## Problem requirements:
Below are some records; output exactly the lines from the line with "在这段时间内，我完成了以下内容：" to the line with "- **图像编码器：** 使用一个预训练的", both ends kept, and nothing more.

Source texts of formatted documents
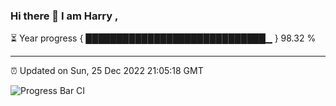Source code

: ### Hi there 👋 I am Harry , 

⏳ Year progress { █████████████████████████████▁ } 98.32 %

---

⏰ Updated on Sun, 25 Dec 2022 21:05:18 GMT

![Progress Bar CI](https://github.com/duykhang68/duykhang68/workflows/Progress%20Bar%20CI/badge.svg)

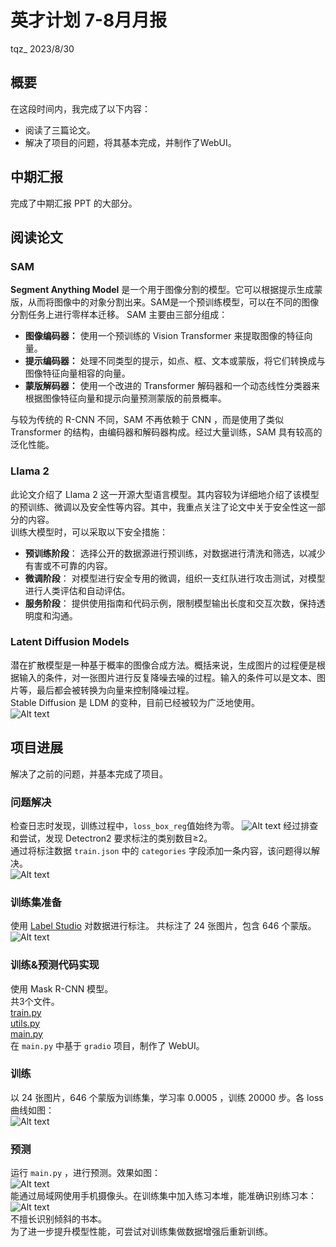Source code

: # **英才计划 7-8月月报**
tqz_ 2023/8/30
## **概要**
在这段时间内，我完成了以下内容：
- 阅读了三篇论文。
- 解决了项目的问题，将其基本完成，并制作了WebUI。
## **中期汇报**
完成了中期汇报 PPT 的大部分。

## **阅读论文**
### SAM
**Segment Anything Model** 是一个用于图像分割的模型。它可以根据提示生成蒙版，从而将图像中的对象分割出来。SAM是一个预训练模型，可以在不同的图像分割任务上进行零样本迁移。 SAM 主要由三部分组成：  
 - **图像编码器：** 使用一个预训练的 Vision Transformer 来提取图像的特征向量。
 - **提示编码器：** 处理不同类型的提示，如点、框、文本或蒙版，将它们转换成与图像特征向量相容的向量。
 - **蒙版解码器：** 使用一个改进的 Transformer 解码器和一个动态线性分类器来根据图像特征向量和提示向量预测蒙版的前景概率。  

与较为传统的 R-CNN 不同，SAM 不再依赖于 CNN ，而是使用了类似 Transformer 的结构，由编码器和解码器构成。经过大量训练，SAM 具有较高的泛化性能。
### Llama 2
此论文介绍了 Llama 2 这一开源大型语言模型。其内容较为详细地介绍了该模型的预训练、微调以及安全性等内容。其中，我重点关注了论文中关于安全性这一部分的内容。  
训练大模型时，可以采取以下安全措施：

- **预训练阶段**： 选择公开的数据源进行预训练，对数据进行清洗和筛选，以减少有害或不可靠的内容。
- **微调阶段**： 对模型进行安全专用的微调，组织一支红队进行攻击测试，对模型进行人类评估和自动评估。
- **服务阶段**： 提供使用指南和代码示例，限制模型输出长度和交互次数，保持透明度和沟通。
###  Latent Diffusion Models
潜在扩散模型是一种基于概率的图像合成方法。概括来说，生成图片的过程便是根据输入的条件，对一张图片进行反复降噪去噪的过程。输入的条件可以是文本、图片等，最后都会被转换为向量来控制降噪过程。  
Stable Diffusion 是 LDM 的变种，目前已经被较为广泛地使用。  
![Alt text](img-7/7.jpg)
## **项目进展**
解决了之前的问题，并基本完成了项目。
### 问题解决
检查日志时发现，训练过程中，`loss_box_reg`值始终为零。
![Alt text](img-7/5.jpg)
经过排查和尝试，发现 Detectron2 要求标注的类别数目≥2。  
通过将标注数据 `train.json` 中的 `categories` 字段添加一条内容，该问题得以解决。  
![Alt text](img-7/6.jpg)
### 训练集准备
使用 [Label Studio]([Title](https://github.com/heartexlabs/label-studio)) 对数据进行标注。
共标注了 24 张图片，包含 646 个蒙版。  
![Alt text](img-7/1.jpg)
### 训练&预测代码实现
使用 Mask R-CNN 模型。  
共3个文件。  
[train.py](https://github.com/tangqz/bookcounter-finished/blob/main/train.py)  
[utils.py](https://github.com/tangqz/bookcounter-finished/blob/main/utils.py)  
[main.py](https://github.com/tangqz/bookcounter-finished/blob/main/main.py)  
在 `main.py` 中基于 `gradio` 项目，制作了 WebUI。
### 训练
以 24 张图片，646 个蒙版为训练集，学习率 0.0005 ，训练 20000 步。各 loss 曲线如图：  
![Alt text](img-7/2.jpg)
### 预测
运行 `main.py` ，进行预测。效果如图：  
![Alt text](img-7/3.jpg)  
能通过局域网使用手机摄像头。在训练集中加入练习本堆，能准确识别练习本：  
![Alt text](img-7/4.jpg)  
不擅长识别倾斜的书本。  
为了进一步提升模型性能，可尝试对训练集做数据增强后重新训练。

## Your response:
在这段时间内，我完成了以下内容：
- 阅读了三篇论文。
- 解决了项目的问题，将其基本完成，并制作了WebUI。
## **中期汇报**
完成了中期汇报 PPT 的大部分。

## **阅读论文**
### SAM
**Segment Anything Model** 是一个用于图像分割的模型。它可以根据提示生成蒙版，从而将图像中的对象分割出来。SAM是一个预训练模型，可以在不同的图像分割任务上进行零样本迁移。 SAM 主要由三部分组成：  
 - **图像编码器：** 使用一个预训练的 Vision Transformer 来提取图像的特征向量。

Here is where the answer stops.